### What is needed
In the records that follow, count the lines where the string "things" appears, and give the count with nothing added.

(Recorded data)
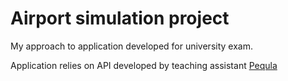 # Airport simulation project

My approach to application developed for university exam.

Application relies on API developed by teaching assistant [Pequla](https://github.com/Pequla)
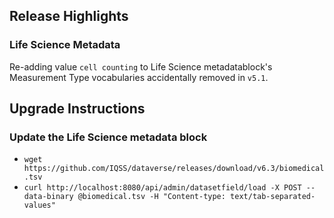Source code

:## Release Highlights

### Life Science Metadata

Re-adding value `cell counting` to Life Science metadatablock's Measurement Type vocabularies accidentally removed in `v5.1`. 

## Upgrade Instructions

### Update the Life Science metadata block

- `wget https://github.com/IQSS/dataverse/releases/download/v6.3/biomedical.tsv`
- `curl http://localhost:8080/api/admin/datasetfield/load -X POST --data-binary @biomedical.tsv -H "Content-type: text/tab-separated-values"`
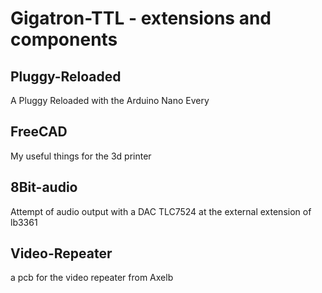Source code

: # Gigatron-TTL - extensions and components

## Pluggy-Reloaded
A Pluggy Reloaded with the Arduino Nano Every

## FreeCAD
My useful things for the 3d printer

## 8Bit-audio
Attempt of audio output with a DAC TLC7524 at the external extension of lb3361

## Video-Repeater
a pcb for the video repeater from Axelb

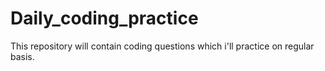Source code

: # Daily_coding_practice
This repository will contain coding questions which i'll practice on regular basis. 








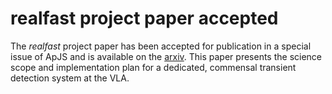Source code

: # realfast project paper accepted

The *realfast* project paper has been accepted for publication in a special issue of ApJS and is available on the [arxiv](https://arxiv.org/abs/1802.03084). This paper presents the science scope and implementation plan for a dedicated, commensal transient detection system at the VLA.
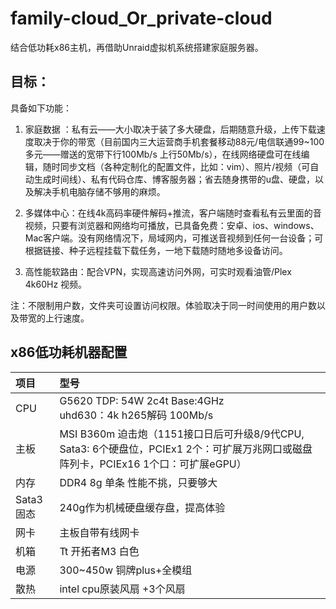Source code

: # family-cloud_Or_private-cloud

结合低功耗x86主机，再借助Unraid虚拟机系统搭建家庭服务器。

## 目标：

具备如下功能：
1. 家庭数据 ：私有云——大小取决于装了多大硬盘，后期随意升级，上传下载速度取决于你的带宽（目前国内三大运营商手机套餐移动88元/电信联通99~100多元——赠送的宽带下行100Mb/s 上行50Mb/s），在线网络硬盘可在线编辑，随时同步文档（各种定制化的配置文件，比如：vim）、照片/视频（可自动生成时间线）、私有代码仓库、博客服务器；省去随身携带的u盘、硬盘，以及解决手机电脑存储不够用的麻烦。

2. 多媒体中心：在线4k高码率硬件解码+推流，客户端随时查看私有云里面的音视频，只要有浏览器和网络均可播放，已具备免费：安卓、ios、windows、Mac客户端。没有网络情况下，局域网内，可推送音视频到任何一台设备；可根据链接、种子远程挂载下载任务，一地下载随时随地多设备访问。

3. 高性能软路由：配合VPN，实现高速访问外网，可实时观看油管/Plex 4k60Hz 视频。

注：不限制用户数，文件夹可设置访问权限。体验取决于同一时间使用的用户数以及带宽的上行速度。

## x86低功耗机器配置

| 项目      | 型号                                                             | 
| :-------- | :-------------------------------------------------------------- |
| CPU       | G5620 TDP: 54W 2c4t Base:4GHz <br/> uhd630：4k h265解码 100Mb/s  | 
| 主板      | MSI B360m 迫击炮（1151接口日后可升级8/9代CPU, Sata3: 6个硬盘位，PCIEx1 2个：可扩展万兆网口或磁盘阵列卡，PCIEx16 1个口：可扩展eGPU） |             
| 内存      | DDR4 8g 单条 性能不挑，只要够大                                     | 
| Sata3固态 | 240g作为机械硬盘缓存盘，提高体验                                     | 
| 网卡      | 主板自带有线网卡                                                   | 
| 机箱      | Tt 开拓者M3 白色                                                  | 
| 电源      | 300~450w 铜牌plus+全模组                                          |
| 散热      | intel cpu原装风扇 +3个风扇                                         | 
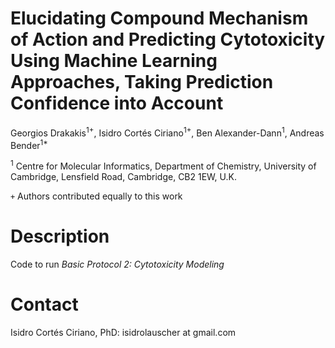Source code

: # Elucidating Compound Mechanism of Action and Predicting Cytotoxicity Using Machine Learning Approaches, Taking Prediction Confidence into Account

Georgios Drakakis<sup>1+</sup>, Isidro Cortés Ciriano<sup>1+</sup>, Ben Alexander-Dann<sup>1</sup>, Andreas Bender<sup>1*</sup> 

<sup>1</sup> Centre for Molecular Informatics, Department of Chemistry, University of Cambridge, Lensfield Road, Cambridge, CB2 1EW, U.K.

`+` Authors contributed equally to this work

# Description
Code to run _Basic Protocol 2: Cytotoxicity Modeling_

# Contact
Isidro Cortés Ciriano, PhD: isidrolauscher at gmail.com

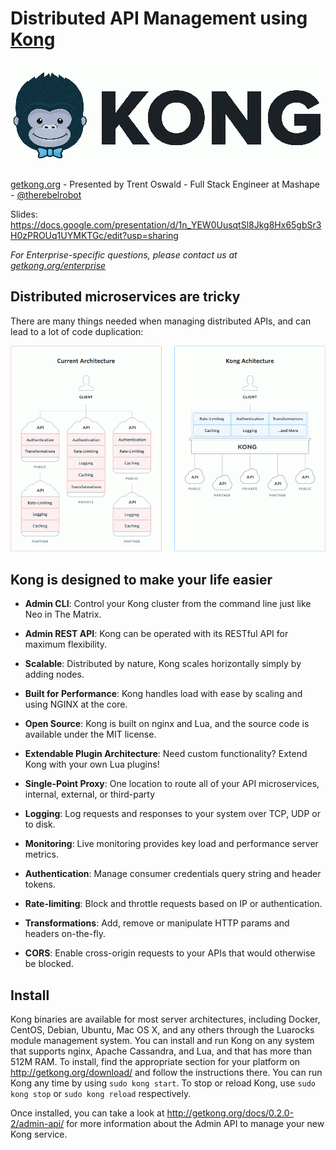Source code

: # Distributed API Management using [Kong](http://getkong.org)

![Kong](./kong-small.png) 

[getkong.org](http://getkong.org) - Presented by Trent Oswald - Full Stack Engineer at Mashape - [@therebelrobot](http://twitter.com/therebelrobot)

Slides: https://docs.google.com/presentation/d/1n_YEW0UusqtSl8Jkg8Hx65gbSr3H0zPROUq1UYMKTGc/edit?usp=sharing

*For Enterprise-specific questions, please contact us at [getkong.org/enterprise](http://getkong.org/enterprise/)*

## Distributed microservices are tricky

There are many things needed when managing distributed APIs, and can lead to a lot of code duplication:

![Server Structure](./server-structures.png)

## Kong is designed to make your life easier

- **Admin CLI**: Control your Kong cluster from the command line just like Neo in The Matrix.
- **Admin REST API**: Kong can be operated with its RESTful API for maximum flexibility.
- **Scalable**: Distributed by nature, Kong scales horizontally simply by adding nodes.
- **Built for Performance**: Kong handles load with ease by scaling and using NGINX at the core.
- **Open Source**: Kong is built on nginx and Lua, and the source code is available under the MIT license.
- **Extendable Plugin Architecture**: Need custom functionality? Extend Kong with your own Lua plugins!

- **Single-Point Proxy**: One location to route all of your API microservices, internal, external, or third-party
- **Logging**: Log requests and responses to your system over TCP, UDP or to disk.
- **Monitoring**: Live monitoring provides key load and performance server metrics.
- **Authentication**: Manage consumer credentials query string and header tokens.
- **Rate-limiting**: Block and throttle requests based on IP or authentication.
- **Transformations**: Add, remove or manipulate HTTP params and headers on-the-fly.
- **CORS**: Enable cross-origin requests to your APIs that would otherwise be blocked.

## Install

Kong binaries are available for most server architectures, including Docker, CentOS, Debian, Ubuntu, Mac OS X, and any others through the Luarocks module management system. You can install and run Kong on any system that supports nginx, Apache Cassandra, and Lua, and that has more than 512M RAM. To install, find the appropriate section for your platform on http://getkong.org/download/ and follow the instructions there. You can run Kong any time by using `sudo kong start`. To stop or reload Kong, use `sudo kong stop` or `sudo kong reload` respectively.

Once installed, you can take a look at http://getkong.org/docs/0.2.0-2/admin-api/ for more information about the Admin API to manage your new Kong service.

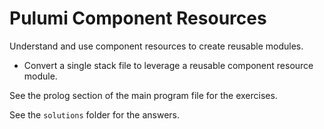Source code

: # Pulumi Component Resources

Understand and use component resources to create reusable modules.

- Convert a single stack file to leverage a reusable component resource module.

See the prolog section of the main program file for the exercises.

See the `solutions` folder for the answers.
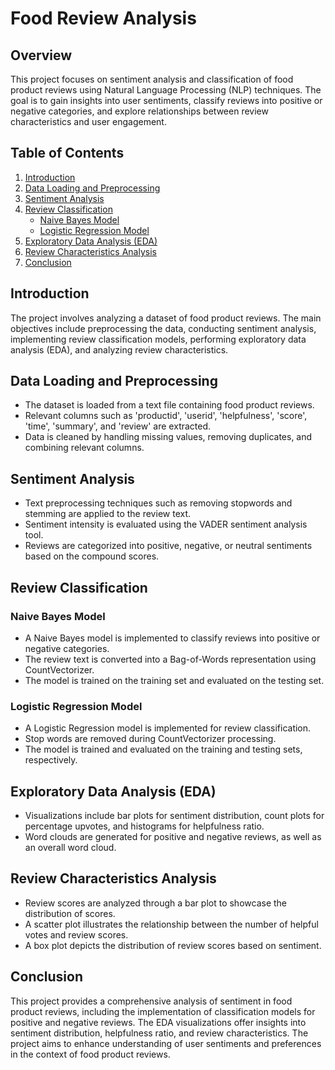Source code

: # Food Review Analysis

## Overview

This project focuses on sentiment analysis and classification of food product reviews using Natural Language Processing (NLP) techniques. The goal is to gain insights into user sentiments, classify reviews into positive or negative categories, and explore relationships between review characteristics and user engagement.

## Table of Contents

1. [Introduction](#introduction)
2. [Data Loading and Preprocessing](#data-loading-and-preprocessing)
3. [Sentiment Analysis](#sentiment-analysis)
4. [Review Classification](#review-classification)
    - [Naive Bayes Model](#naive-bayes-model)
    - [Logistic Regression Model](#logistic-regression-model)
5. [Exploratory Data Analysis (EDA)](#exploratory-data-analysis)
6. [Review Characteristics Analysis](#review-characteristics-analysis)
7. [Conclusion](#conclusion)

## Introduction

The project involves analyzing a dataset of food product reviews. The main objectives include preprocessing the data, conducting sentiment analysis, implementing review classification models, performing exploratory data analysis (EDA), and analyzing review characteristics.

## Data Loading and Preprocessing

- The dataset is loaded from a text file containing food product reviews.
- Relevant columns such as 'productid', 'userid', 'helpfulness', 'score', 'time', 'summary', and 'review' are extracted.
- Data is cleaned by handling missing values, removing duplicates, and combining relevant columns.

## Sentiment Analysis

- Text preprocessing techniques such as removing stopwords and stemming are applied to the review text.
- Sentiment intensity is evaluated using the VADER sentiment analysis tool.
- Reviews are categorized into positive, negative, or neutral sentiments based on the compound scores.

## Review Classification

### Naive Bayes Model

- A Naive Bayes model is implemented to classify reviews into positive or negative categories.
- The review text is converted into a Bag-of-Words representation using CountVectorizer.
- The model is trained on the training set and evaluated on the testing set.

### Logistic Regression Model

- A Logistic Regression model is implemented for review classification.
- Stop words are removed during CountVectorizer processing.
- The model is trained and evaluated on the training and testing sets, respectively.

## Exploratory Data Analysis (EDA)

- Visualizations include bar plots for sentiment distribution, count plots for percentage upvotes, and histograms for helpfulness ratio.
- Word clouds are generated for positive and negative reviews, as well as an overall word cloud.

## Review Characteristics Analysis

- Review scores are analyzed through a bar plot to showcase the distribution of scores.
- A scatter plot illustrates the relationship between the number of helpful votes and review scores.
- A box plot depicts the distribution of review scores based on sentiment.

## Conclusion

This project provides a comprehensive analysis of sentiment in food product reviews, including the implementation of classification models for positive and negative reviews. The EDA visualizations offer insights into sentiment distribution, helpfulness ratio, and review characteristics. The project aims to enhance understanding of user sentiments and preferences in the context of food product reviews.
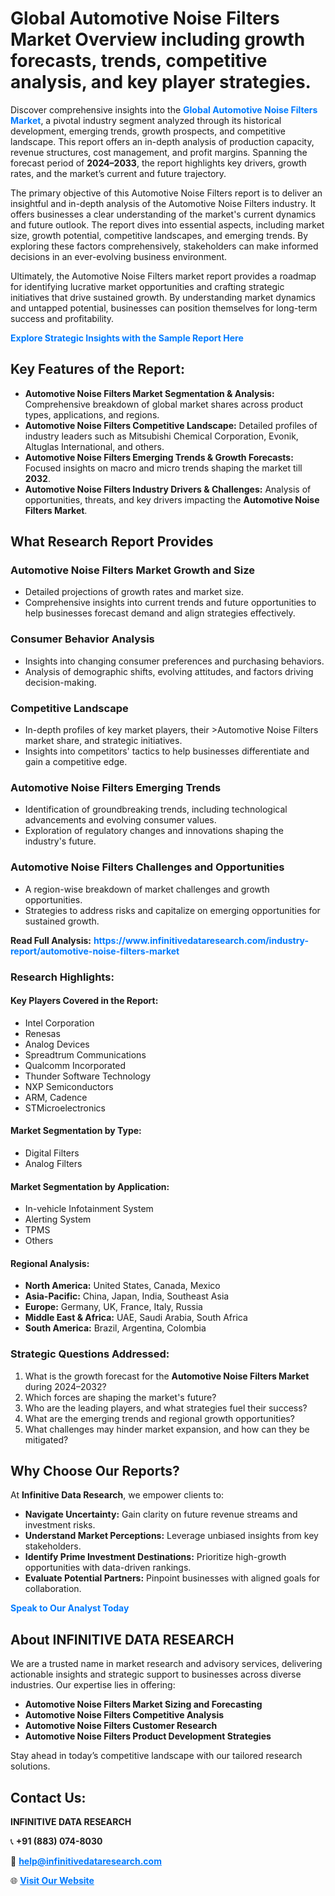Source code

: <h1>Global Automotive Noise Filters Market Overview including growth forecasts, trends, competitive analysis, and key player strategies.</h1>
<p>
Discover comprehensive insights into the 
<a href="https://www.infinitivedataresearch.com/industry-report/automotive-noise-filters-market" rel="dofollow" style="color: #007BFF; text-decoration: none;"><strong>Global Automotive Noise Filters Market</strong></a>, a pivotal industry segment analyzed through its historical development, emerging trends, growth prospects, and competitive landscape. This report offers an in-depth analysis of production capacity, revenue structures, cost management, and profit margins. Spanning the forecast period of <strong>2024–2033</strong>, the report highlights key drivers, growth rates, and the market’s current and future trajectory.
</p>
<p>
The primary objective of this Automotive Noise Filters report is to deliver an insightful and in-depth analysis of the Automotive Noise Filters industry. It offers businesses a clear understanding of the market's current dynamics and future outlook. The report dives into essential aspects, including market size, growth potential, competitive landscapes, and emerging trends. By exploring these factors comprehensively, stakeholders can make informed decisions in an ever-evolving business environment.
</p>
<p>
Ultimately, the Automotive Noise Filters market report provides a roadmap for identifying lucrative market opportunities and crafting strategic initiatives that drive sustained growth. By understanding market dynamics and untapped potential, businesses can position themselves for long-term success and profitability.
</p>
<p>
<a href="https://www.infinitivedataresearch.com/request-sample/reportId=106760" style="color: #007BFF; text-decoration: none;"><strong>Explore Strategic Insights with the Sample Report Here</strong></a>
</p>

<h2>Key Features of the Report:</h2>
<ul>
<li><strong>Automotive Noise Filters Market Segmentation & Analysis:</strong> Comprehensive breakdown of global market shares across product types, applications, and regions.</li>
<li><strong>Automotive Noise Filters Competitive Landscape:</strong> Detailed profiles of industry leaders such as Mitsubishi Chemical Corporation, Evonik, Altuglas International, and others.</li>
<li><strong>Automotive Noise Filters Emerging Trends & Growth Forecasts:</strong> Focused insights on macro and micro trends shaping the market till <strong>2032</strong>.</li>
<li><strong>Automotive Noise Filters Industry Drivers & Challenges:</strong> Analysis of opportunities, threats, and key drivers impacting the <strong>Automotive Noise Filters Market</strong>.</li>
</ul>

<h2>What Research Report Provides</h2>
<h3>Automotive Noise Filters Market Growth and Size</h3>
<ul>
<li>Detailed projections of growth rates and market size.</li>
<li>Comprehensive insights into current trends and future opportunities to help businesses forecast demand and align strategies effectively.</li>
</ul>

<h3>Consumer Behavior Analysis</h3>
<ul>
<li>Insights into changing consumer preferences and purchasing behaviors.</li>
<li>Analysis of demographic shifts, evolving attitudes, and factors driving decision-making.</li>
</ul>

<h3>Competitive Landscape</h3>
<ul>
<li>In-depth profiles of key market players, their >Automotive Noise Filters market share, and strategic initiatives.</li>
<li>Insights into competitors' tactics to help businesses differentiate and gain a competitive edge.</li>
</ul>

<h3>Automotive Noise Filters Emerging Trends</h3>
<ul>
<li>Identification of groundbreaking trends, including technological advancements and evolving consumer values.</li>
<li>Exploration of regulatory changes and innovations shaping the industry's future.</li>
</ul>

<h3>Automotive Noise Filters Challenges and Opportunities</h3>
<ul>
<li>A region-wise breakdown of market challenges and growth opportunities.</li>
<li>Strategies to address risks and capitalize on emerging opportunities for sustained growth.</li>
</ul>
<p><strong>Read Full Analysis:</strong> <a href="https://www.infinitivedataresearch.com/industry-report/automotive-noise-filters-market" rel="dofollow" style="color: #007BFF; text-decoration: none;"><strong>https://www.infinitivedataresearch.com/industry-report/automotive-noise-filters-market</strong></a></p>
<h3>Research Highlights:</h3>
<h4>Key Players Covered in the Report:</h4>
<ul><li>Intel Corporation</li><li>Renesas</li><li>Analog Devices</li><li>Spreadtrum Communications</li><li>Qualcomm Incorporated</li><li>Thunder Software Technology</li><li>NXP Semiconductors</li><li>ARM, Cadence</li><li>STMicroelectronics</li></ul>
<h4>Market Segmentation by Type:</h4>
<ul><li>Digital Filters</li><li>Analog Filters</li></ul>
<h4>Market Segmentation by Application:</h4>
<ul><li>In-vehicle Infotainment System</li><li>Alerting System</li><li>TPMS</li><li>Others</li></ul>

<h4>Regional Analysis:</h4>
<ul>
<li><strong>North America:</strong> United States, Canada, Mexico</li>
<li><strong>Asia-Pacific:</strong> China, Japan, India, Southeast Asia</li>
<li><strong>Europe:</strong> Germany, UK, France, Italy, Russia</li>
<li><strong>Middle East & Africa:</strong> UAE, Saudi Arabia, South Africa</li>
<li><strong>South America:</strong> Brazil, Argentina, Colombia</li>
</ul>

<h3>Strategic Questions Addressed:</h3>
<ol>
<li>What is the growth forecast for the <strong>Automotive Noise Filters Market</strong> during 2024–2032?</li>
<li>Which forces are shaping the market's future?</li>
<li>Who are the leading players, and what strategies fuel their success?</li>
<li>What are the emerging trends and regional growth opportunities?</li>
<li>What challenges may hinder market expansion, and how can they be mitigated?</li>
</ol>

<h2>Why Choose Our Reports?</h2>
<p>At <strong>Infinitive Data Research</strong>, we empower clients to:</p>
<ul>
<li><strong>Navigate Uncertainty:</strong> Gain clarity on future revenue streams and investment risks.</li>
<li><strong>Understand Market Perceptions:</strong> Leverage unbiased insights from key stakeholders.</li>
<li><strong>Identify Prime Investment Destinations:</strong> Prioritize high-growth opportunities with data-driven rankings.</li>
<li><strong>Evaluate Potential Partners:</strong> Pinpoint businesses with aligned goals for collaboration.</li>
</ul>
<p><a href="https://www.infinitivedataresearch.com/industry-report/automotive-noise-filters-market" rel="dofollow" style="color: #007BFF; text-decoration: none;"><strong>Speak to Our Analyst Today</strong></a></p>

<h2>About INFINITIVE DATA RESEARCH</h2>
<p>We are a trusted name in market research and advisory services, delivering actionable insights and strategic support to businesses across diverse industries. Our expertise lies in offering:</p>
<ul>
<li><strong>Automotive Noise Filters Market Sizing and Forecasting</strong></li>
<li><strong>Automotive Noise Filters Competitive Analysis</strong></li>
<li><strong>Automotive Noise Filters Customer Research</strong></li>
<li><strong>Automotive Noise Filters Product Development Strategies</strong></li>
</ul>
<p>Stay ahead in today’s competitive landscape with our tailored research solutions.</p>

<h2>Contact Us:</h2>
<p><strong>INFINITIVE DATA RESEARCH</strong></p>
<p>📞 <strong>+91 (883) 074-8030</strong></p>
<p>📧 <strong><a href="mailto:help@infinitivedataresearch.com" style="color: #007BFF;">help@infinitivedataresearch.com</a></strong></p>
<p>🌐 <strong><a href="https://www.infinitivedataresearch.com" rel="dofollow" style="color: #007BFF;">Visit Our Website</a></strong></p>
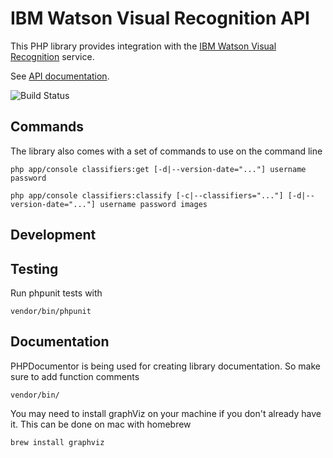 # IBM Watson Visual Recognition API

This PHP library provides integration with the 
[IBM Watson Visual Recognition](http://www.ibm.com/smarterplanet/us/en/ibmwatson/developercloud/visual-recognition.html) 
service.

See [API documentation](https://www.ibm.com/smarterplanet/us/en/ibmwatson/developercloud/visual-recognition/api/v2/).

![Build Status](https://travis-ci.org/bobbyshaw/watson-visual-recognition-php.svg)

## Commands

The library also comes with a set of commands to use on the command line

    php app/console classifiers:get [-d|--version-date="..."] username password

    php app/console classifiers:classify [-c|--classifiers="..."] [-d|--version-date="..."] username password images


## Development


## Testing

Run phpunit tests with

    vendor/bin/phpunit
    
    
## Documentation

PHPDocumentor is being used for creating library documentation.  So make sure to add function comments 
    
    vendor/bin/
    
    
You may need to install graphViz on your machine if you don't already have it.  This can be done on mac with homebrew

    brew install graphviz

### Response to the exercise
2